PROMPT ▸
Go through the entries, filter for the word "including", and copy every line that has it.

======== RECORD EXTRACTS

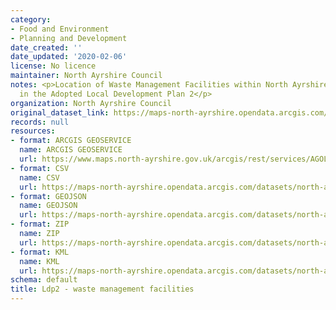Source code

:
 ```yaml
---
category:
- Food and Environment
- Planning and Development
date_created: ''
date_updated: '2020-02-06'
license: No licence
maintainer: North Ayrshire Council
notes: <p>Location of Waste Management Facilities within North Ayrshire as set out
  in the Adopted Local Development Plan 2</p>
organization: North Ayrshire Council
original_dataset_link: https://maps-north-ayrshire.opendata.arcgis.com/maps/north-ayrshire::ldp2-waste-management-facilities
records: null
resources:
- format: ARCGIS GEOSERVICE
  name: ARCGIS GEOSERVICE
  url: https://www.maps.north-ayrshire.gov.uk/arcgis/rest/services/AGOL/Open_Data_Portal4/MapServer/37
- format: CSV
  name: CSV
  url: https://maps-north-ayrshire.opendata.arcgis.com/datasets/north-ayrshire::ldp2-waste-management-facilities.csv?outSR=%7B%22latestWkid%22%3A27700%2C%22wkid%22%3A27700%7D
- format: GEOJSON
  name: GEOJSON
  url: https://maps-north-ayrshire.opendata.arcgis.com/datasets/north-ayrshire::ldp2-waste-management-facilities.geojson?outSR=%7B%22latestWkid%22%3A27700%2C%22wkid%22%3A27700%7D
- format: ZIP
  name: ZIP
  url: https://maps-north-ayrshire.opendata.arcgis.com/datasets/north-ayrshire::ldp2-waste-management-facilities.zip?outSR=%7B%22latestWkid%22%3A27700%2C%22wkid%22%3A27700%7D
- format: KML
  name: KML
  url: https://maps-north-ayrshire.opendata.arcgis.com/datasets/north-ayrshire::ldp2-waste-management-facilities.kml?outSR=%7B%22latestWkid%22%3A27700%2C%22wkid%22%3A27700%7D
schema: default
title: Ldp2 - waste management facilities
---
```

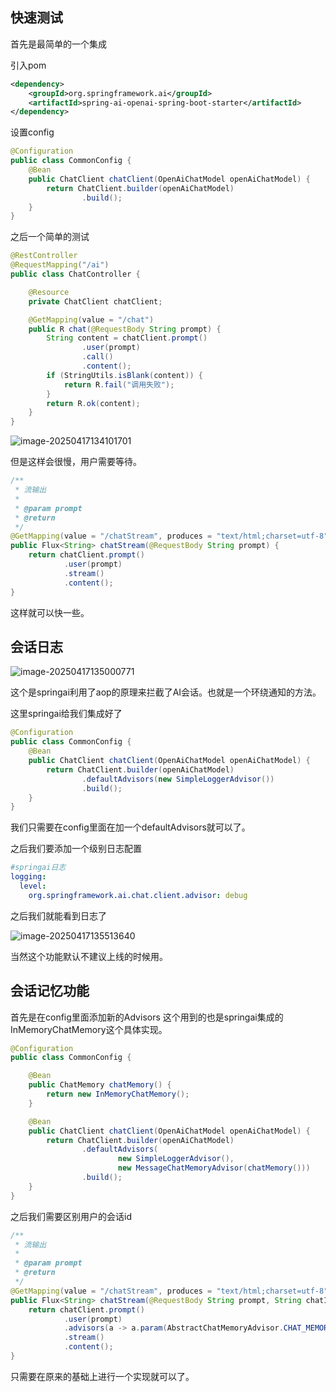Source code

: ## 快速测试

首先是最简单的一个集成

引入pom

```xml
<dependency>
    <groupId>org.springframework.ai</groupId>
    <artifactId>spring-ai-openai-spring-boot-starter</artifactId>
</dependency>
```

设置config

```java
@Configuration
public class CommonConfig {
    @Bean
    public ChatClient chatClient(OpenAiChatModel openAiChatModel) {
        return ChatClient.builder(openAiChatModel)
                .build();
    }
}
```

之后一个简单的测试

```java
@RestController
@RequestMapping("/ai")
public class ChatController {

    @Resource
    private ChatClient chatClient;

    @GetMapping(value = "/chat")
    public R chat(@RequestBody String prompt) {
        String content = chatClient.prompt()
                .user(prompt)
                .call()
                .content();
        if (StringUtils.isBlank(content)) {
            return R.fail("调用失败");
        }
        return R.ok(content);
    }
}
```

![image-20250417134101701](https://xiaou-1305448902.cos.ap-nanjing.myqcloud.com/img/202504171341842.png)

但是这样会很慢，用户需要等待。

```java
/**
 * 流输出
 *
 * @param prompt
 * @return
 */
@GetMapping(value = "/chatStream", produces = "text/html;charset=utf-8")
public Flux<String> chatStream(@RequestBody String prompt) {
    return chatClient.prompt()
            .user(prompt)
            .stream()
            .content();
}
```

这样就可以快一些。

## 会话日志

![image-20250417135000771](https://xiaou-1305448902.cos.ap-nanjing.myqcloud.com/img/202504171350823.png)

这个是springai利用了aop的原理来拦截了AI会话。也就是一个环绕通知的方法。

这里springai给我们集成好了

```java
@Configuration
public class CommonConfig {
    @Bean
    public ChatClient chatClient(OpenAiChatModel openAiChatModel) {
        return ChatClient.builder(openAiChatModel)
                .defaultAdvisors(new SimpleLoggerAdvisor())
                .build();
    }
}
```

我们只需要在config里面在加一个defaultAdvisors就可以了。

之后我们要添加一个级别日志配置

```yml
#springai日志
logging:
  level:
    org.springframework.ai.chat.client.advisor: debug
```



之后我们就能看到日志了

![image-20250417135513640](C:/Users/Lenovo/AppData/Roaming/Typora/typora-user-images/image-20250417135513640.png)

当然这个功能默认不建议上线的时候用。

## 会话记忆功能

首先是在config里面添加新的Advisors 这个用到的也是springai集成的InMemoryChatMemory这个具体实现。

```java
@Configuration
public class CommonConfig {

    @Bean
    public ChatMemory chatMemory() {
        return new InMemoryChatMemory();
    }

    @Bean
    public ChatClient chatClient(OpenAiChatModel openAiChatModel) {
        return ChatClient.builder(openAiChatModel)
                .defaultAdvisors(
                        new SimpleLoggerAdvisor(),
                        new MessageChatMemoryAdvisor(chatMemory()))
                .build();
    }
}
```

之后我们需要区别用户的会话id

```java
/**
 * 流输出
 *
 * @param prompt
 * @return
 */
@GetMapping(value = "/chatStream", produces = "text/html;charset=utf-8")
public Flux<String> chatStream(@RequestBody String prompt, String chatId) {
    return chatClient.prompt()
            .user(prompt)
            .advisors(a -> a.param(AbstractChatMemoryAdvisor.CHAT_MEMORY_CONVERSATION_ID_KEY, chatId))
            .stream()
            .content();
}
```

只需要在原来的基础上进行一个实现就可以了。



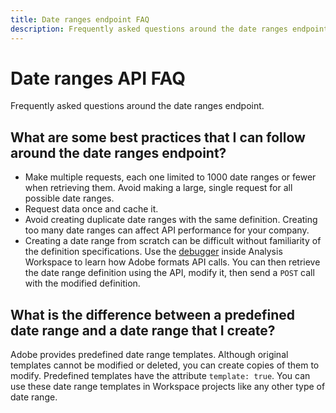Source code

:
 ```yaml
---
title: Date ranges endpoint FAQ
description: Frequently asked questions around the date ranges endpoint.
---
```


# Date ranges API FAQ

Frequently asked questions around the date ranges endpoint.

## What are some best practices that I can follow around the date ranges endpoint?

* Make multiple requests, each one limited to 1000 date ranges or fewer when retrieving them. Avoid making a large, single request for all possible date ranges.
* Request data once and cache it.
* Avoid creating duplicate date ranges with the same definition. Creating too many date ranges can affect API performance for your company.
* Creating a date range from scratch can be difficult without familiarity of the definition specifications. Use the [debugger](../reports/debugger.md) inside Analysis Workspace to learn how Adobe formats API calls. You can then retrieve the date range definition using the API, modify it, then send a `POST` call with the modified definition.

## What is the difference between a predefined date range and a date range that I create?

Adobe provides predefined date range templates. Although original templates cannot be modified or deleted, you can create copies of them to modify. Predefined templates have the attribute `template: true`. You can use these date range templates in Workspace projects like any other type of date range.
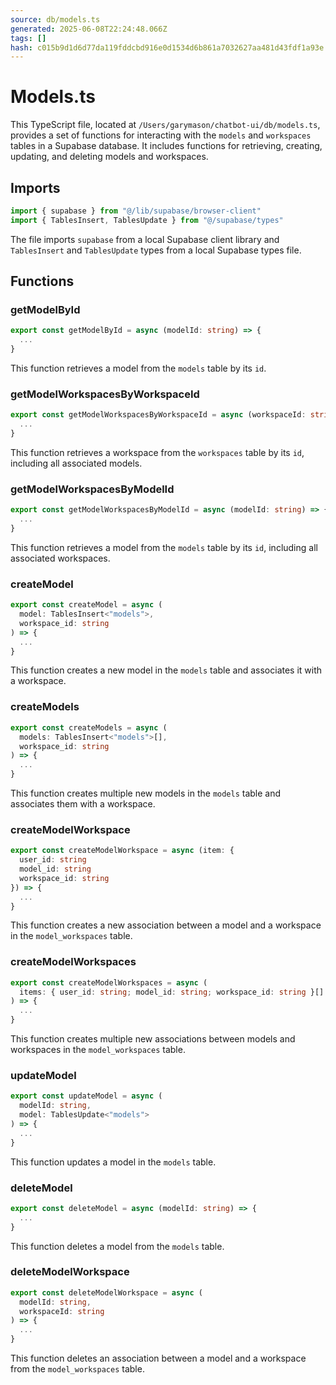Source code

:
 ```yaml
---
source: db/models.ts
generated: 2025-06-08T22:24:48.066Z
tags: []
hash: c015b9d1d6d77da119fddcbd916e0d1534d6b861a7032627aa481d43fdf1a93e
---
```


# Models.ts

This TypeScript file, located at `/Users/garymason/chatbot-ui/db/models.ts`, provides a set of functions for interacting with the `models` and `workspaces` tables in a Supabase database. It includes functions for retrieving, creating, updating, and deleting models and workspaces.

## Imports

```ts
import { supabase } from "@/lib/supabase/browser-client"
import { TablesInsert, TablesUpdate } from "@/supabase/types"
```

The file imports `supabase` from a local Supabase client library and `TablesInsert` and `TablesUpdate` types from a local Supabase types file.

## Functions

### getModelById

```ts
export const getModelById = async (modelId: string) => {
  ...
}
```

This function retrieves a model from the `models` table by its `id`.

### getModelWorkspacesByWorkspaceId

```ts
export const getModelWorkspacesByWorkspaceId = async (workspaceId: string) => {
  ...
}
```

This function retrieves a workspace from the `workspaces` table by its `id`, including all associated models.

### getModelWorkspacesByModelId

```ts
export const getModelWorkspacesByModelId = async (modelId: string) => {
  ...
}
```

This function retrieves a model from the `models` table by its `id`, including all associated workspaces.

### createModel

```ts
export const createModel = async (
  model: TablesInsert<"models">,
  workspace_id: string
) => {
  ...
}
```

This function creates a new model in the `models` table and associates it with a workspace.

### createModels

```ts
export const createModels = async (
  models: TablesInsert<"models">[],
  workspace_id: string
) => {
  ...
}
```

This function creates multiple new models in the `models` table and associates them with a workspace.

### createModelWorkspace

```ts
export const createModelWorkspace = async (item: {
  user_id: string
  model_id: string
  workspace_id: string
}) => {
  ...
}
```

This function creates a new association between a model and a workspace in the `model_workspaces` table.

### createModelWorkspaces

```ts
export const createModelWorkspaces = async (
  items: { user_id: string; model_id: string; workspace_id: string }[]
) => {
  ...
}
```

This function creates multiple new associations between models and workspaces in the `model_workspaces` table.

### updateModel

```ts
export const updateModel = async (
  modelId: string,
  model: TablesUpdate<"models">
) => {
  ...
}
```

This function updates a model in the `models` table.

### deleteModel

```ts
export const deleteModel = async (modelId: string) => {
  ...
}
```

This function deletes a model from the `models` table.

### deleteModelWorkspace

```ts
export const deleteModelWorkspace = async (
  modelId: string,
  workspaceId: string
) => {
  ...
}
```

This function deletes an association between a model and a workspace from the `model_workspaces` table.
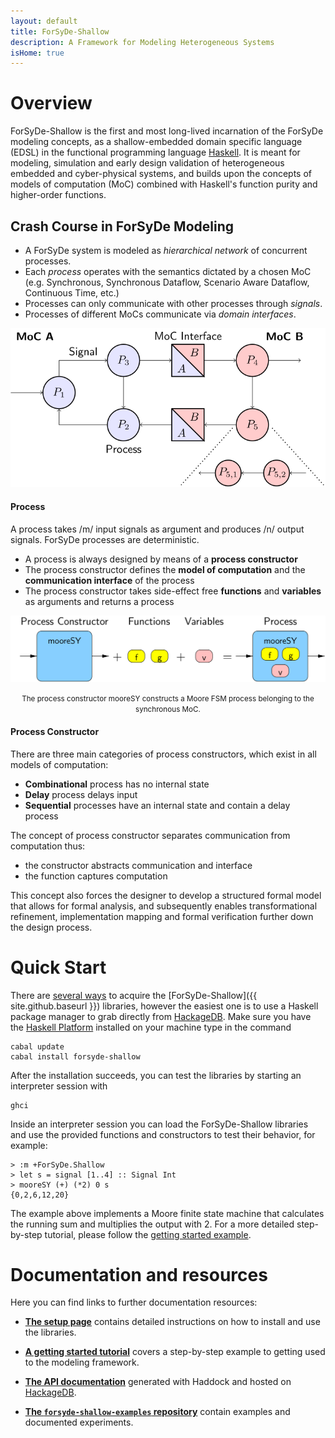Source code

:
 ```yaml
---
layout: default
title: ForSyDe-Shallow
description: A Framework for Modeling Heterogeneous Systems
isHome: true
---
```


# Overview

ForSyDe-Shallow is the first and most long-lived incarnation of the ForSyDe modeling concepts, as a shallow-embedded domain specific language (EDSL) in the functional programming language [Haskell](https://www.haskell.org/). It is meant for modeling, simulation and early design validation of heterogeneous embedded and cyber-physical systems, and builds upon the concepts of models of computation (MoC) combined with Haskell's function purity and higher-order functions. 

## Crash Course in ForSyDe Modeling

* A ForSyDe system is modeled as *hierarchical network* of concurrent processes. 
* Each *process* operates with the semantics dictated by a chosen MoC (e.g. Synchronous, Synchronous Dataflow, Scenario Aware Dataflow, Continuous Time, etc.) 
* Processes can only communicate with other processes through *signals*. 
* Processes of different MoCs communicate via *domain interfaces*.

<p align="center">
	<img src="/assets/images/forsyde-system-model.svg">
</p>

#### Process

A process takes /m/ input signals as argument and produces /n/ output signals. ForSyDe processes are deterministic.

 * A process is always designed by means of a **process constructor**
 * The process constructor defines the **model of computation** and the **communication interface** of the process
 * The process constructor takes side-effect free **functions** and **variables** as arguments and returns a process

<p align="center"><img src="/assets/images/forsyde-process-constructor.svg"></p>
<p align="center"><small>The process constructor <it>mooreSY</it> constructs a Moore FSM process belonging to the synchronous MoC.</small></p>

#### Process Constructor

There are three main categories of process constructors, which exist in all models of computation:

 * **Combinational** process has no internal state
 * **Delay** process delays input
 * **Sequential** processes have an internal state and contain a delay process

The concept of process constructor separates communication from computation thus: 
  * the constructor abstracts communication and interface
  * the function captures computation

This concept also forces the designer to develop a structured formal model that allows for formal analysis, and subsequently enables transformational refinement, implementation mapping and formal verification further down the design process.

# Quick Start

There are [several ways](setup) to acquire the [ForSyDe-Shallow]({{ site.github.baseurl }}) libraries, however the easiest one is to use a Haskell package manager to grab directly from [HackageDB](https://hackage.haskell.org/). Make sure you have the [Haskell Platform](https://www.haskell.org/platform/) installed on your machine type in the command

	cabal update
    cabal install forsyde-shallow

After the installation succeeds, you can test the libraries by starting an interpreter session with 

    ghci
	
Inside an interpreter session you can load the ForSyDe-Shallow libraries and use the provided functions and constructors to test their behavior, for example: 

    > :m +ForSyDe.Shallow
	> let s = signal [1..4] :: Signal Int
	> mooreSY (+) (*2) 0 s
	{0,2,6,12,20}

The example above implements a Moore finite state machine that calculates the running sum and multiplies the output with 2. For a more detailed step-by-step tutorial, please follow the [getting started example](getting_started).

# Documentation and resources

Here you can find links to further documentation resources:

 * [**The setup page**](setup) contains detailed instructions on how to install and use the libraries.
 
 * [**A getting started tutorial**](getting_started) covers a step-by-step example to getting used to the modeling framework.

 * [**The API documentation**](http://hackage.haskell.org/package/forsyde-shallow) generated with Haddock and hosted on [HackageDB](https://hackage.haskell.org/).

 * [**The `forsyde-shallow-examples` repository**](https://github.com/forsyde/forsyde-shallow-examples) contain examples and documented experiments.
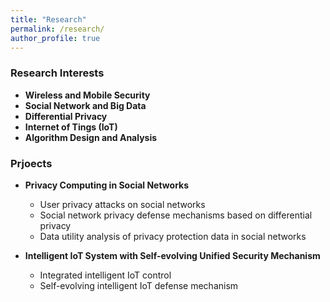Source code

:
 ```yaml
---
title: "Research"
permalink: /research/
author_profile: true
---
```


### <i class="fa fa-fw fa-graduation-cap" aria-hidden="true"></i> Research Interests
  * **Wireless and Mobile Security** 
  * **Social Network and Big Data**
  * **Differential Privacy**
  * **Internet of Tings (IoT)**
  * **Algorithm Design and Analysis**


### <i class="fa fa-fw fa-project-diagram" aria-hidden="true"></i> Prjoects

* **Privacy Computing in Social Networks**
  *  User privacy attacks on social networks
  *  Social network privacy defense mechanisms based on differential privacy 
  *  Data utility analysis of privacy protection data in social networks

* **Intelligent IoT System with Self-evolving Unified Security Mechanism**     
  * Integrated intelligent IoT control
  * Self-evolving intelligent IoT defense mechanism

   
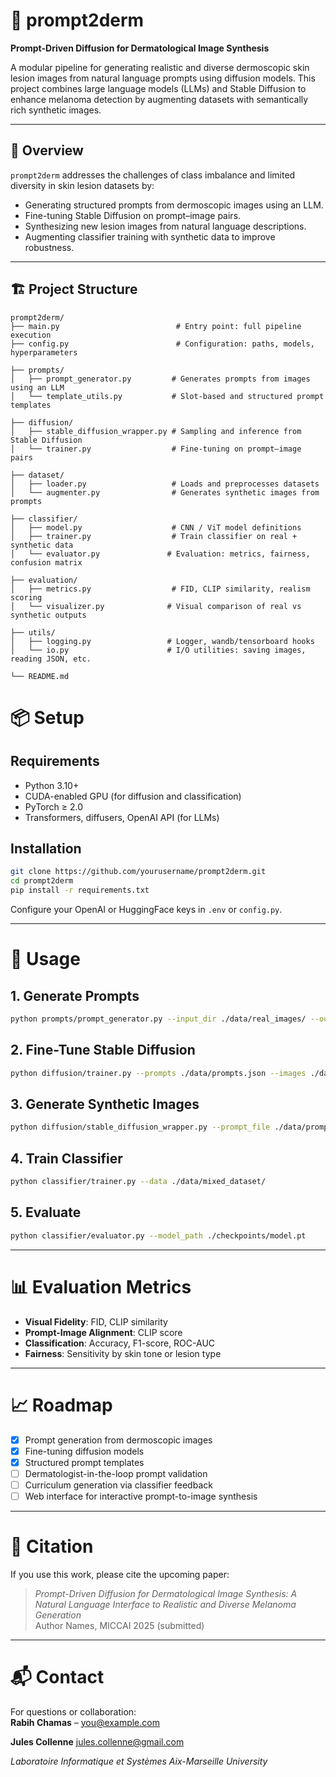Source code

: # 🧬 prompt2derm
**Prompt-Driven Diffusion for Dermatological Image Synthesis**

A modular pipeline for generating realistic and diverse dermoscopic skin lesion images from natural language prompts using diffusion models. This project combines large language models (LLMs) and Stable Diffusion to enhance melanoma detection by augmenting datasets with semantically rich synthetic images.

---

## 🚀 Overview

`prompt2derm` addresses the challenges of class imbalance and limited diversity in skin lesion datasets by:

- Generating structured prompts from dermoscopic images using an LLM.
- Fine-tuning Stable Diffusion on prompt–image pairs.
- Synthesizing new lesion images from natural language descriptions.
- Augmenting classifier training with synthetic data to improve robustness.

---

## 🏗️ Project Structure

```text
prompt2derm/
├── main.py                          # Entry point: full pipeline execution
├── config.py                        # Configuration: paths, models, hyperparameters

├── prompts/
│   ├── prompt_generator.py         # Generates prompts from images using an LLM
│   └── template_utils.py           # Slot-based and structured prompt templates

├── diffusion/
│   ├── stable_diffusion_wrapper.py # Sampling and inference from Stable Diffusion
│   └── trainer.py                  # Fine-tuning on prompt–image pairs

├── dataset/
│   ├── loader.py                   # Loads and preprocesses datasets
│   └── augmenter.py                # Generates synthetic images from prompts

├── classifier/
│   ├── model.py                    # CNN / ViT model definitions
│   ├── trainer.py                  # Train classifier on real + synthetic data
│   └── evaluator.py               # Evaluation: metrics, fairness, confusion matrix

├── evaluation/
│   ├── metrics.py                  # FID, CLIP similarity, realism scoring
│   └── visualizer.py              # Visual comparison of real vs synthetic outputs

├── utils/
│   ├── logging.py                 # Logger, wandb/tensorboard hooks
│   └── io.py                      # I/O utilities: saving images, reading JSON, etc.

└── README.md
```

# 📦 Setup

## Requirements

- Python 3.10+
- CUDA-enabled GPU (for diffusion and classification)
- PyTorch ≥ 2.0
- Transformers, diffusers, OpenAI API (for LLMs)

## Installation

```bash
git clone https://github.com/yourusername/prompt2derm.git
cd prompt2derm
pip install -r requirements.txt
```

Configure your OpenAI or HuggingFace keys in `.env` or `config.py`.

---

# 🧪 Usage

## 1. Generate Prompts

```bash
python prompts/prompt_generator.py --input_dir ./data/real_images/ --output ./data/prompts.json
```

## 2. Fine-Tune Stable Diffusion

```bash
python diffusion/trainer.py --prompts ./data/prompts.json --images ./data/real_images/
```

## 3. Generate Synthetic Images

```bash
python diffusion/stable_diffusion_wrapper.py --prompt_file ./data/prompts.json --output_dir ./data/synthetic_images/
```

## 4. Train Classifier

```bash
python classifier/trainer.py --data ./data/mixed_dataset/
```

## 5. Evaluate

```bash
python classifier/evaluator.py --model_path ./checkpoints/model.pt
```

---

# 📊 Evaluation Metrics

- **Visual Fidelity**: FID, CLIP similarity  
- **Prompt-Image Alignment**: CLIP score  
- **Classification**: Accuracy, F1-score, ROC-AUC  
- **Fairness**: Sensitivity by skin tone or lesion type  

---

# 📈 Roadmap

- [x] Prompt generation from dermoscopic images  
- [x] Fine-tuning diffusion models  
- [x] Structured prompt templates  
- [ ] Dermatologist-in-the-loop prompt validation  
- [ ] Curriculum generation via classifier feedback  
- [ ] Web interface for interactive prompt-to-image synthesis  

---

# 🤝 Citation

If you use this work, please cite the upcoming paper:

> *Prompt-Driven Diffusion for Dermatological Image Synthesis: A Natural Language Interface to Realistic and Diverse Melanoma Generation*  
> Author Names, MICCAI 2025 (submitted)

---

# 📬 Contact

For questions or collaboration:  
**Rabih Chamas** – [you@example.com](mailto:)

**Jules Collenne** [jules.collenne@gmail.com](mailto:jules.collenne@gmail.com)

*Laboratoire Informatique et Systèmes*
*Aix-Marseille University*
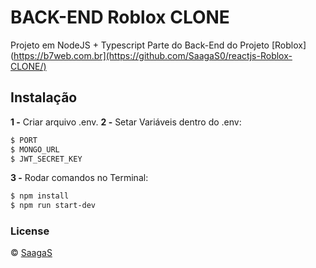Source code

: # BACK-END Roblox CLONE

Projeto em NodeJS + Typescript
Parte do Back-End do Projeto [Roblox](https://b7web.com.br](https://github.com/SaagaS0/reactjs-Roblox-CLONE/)

## Instalação
**1 -** Criar arquivo .env.
**2 -** Setar Variáveis dentro do .env:
```sh
$ PORT
$ MONGO_URL
$ JWT_SECRET_KEY
```
**3 -** Rodar comandos no Terminal:
```sh
$ npm install
$ npm run start-dev
```

### License
© [SaagaS](https://github.com/SaagaS0)
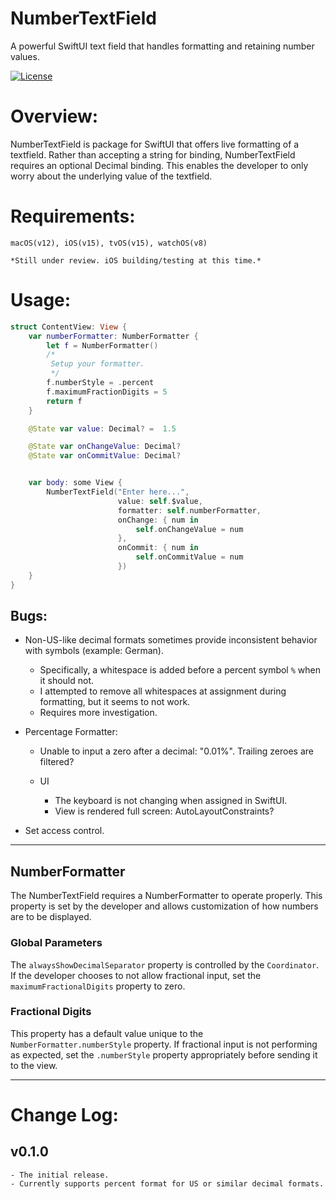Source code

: # NumberTextField

A powerful SwiftUI text field that handles formatting and retaining number values.

[![License](http://img.shields.io/:license-mit-blue.svg?style=flat-square)](https://github.com/mikeCenters/NumberTextField/blob/main/LICENSE)


# Overview:
NumberTextField is package for SwiftUI that offers live formatting of a textfield. Rather than accepting a string for binding, NumberTextField requires an optional Decimal binding. This enables the developer to only worry about the underlying value of the textfield.

# Requirements:

    macOS(v12), iOS(v15), tvOS(v15), watchOS(v8)

    *Still under review. iOS building/testing at this time.*


# Usage:

```swift
struct ContentView: View {
    var numberFormatter: NumberFormatter {
        let f = NumberFormatter()
        /*
         Setup your formatter.
         */
        f.numberStyle = .percent
        f.maximumFractionDigits = 5
        return f
    }

    @State var value: Decimal? =  1.5

    @State var onChangeValue: Decimal?
    @State var onCommitValue: Decimal?


    var body: some View {
        NumberTextField("Enter here...",
                        value: self.$value,
                        formatter: self.numberFormatter,
                        onChange: { num in
                            self.onChangeValue = num
                        },
                        onCommit: { num in
                            self.onCommitValue = num
                        })
    }
}
```



## Bugs:
- Non-US-like decimal formats sometimes provide inconsistent behavior with symbols (example: German).
  - Specifically, a whitespace is added before a percent symbol `%` when it should not.
  - I attempted to remove all whitespaces at assignment during formatting, but it seems to not work.
  - Requires more investigation.


- Percentage Formatter:
  - Unable to input a zero after a decimal: "0.01%". Trailing zeroes are filtered?

  - UI
    - The keyboard is not changing when assigned in SwiftUI.
    - View is rendered full screen: AutoLayoutConstraints?


- Set access control.


---


## NumberFormatter

The NumberTextField requires a NumberFormatter to operate properly. This property is set by the developer and allows customization of how numbers are to be displayed.


### Global Parameters

The `alwaysShowDecimalSeparator` property is controlled by the `Coordinator`. If the developer chooses to not allow fractional input, set the `maximumFractionalDigits` property to zero.


### Fractional Digits

This property has a default value unique to the `NumberFormatter.numberStyle` property. If fractional input is not performing as expected, set the `.numberStyle` property appropriately before sending it to the view.


---


# Change Log:
## v0.1.0
    - The initial release.
    - Currently supports percent format for US or similar decimal formats.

================

ANSWER TO THE EXERCISE ▸
This function retrieves a workspace from the `workspaces` table by its `id`, including all associated models.
This function retrieves a model from the `models` table by its `id`, including all associated workspaces.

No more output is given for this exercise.